July 22, 2010

2 Min Read

The journey to economic recovery has begun, but the trip will be a slow, difficult slog.

That is the prediction of Mike Walden, a North Carolina State University economist. Walden, a William Neal Reynolds Professor in the College of Agriculture and Life Sciences at North Carolina State, produces an economic outlook twice a year. In his North Carolina Economic Outlook Summer 2010, Walden points out that most economic indicators are up since 2009.

“Employment, retail sales, home sales, wage and salary income and even state tax revenues have all registered gains in the last six to nine months,” Walden writes. That’s the good news.

The no-so-good news is that the economic indicators “are still well below pre-recessionary levels,” according to Walden. The economist sees the economy continuing to recover but at “a slow, agonizing pace.”

Consumers are at the root of the slow recovery, Walden says, explaining that consumers are paying down debt, saving more and spending less.

That’s important because consumers account for 70 percent of the nation’s economic activity.
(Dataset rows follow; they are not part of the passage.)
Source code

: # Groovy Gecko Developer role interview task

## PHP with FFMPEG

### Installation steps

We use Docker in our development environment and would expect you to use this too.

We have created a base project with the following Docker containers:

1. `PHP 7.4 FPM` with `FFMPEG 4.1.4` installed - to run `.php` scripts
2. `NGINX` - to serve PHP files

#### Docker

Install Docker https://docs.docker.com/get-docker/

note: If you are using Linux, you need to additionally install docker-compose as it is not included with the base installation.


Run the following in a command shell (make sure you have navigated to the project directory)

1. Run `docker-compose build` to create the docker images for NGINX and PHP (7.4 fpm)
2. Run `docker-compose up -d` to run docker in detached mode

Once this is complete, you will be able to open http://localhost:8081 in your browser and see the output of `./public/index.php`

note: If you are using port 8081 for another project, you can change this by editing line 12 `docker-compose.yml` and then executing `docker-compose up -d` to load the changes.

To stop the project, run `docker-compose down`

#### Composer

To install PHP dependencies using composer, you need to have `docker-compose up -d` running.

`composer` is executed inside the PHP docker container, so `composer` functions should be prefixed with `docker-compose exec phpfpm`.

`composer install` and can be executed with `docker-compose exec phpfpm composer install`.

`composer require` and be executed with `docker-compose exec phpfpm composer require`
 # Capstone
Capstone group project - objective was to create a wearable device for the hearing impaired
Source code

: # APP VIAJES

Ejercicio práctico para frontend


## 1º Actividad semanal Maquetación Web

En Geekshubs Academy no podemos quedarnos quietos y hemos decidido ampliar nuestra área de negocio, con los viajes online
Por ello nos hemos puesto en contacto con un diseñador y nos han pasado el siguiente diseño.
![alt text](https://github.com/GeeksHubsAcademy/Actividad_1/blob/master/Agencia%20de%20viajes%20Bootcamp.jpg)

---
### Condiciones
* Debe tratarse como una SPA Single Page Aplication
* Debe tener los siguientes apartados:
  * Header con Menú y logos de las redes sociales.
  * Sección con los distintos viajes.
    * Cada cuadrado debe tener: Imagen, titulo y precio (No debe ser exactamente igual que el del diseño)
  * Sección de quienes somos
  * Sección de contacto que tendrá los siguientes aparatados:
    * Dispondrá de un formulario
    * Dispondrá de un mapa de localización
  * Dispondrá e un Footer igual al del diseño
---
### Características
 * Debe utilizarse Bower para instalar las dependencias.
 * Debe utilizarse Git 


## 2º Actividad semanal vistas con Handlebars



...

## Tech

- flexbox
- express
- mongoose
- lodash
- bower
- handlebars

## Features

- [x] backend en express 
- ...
Walden says most economists see this consumer frugality continuing for a year or two, and until consumers open their pocketbooks wider, the economy won’t take off.

Walden sees North Carolina’s unemployment rate declining gradually through the remainder of 2010 and falling below 10 percent by the end of the year. The slow decline will continue in 2011, he predicts, while the state will add 70,000 to 80,000 jobs over the two-year period.

While the declining unemployment rate and increase in number of jobs are welcome, the state has a long way to go to reach the 4.5 percent unemployment rate of 2007 and replace the 250,000 jobs lost during the recession.

Walden predicts the jobless rate will remain “uncomfortably high as households control spending and rebalance their financial sheets.”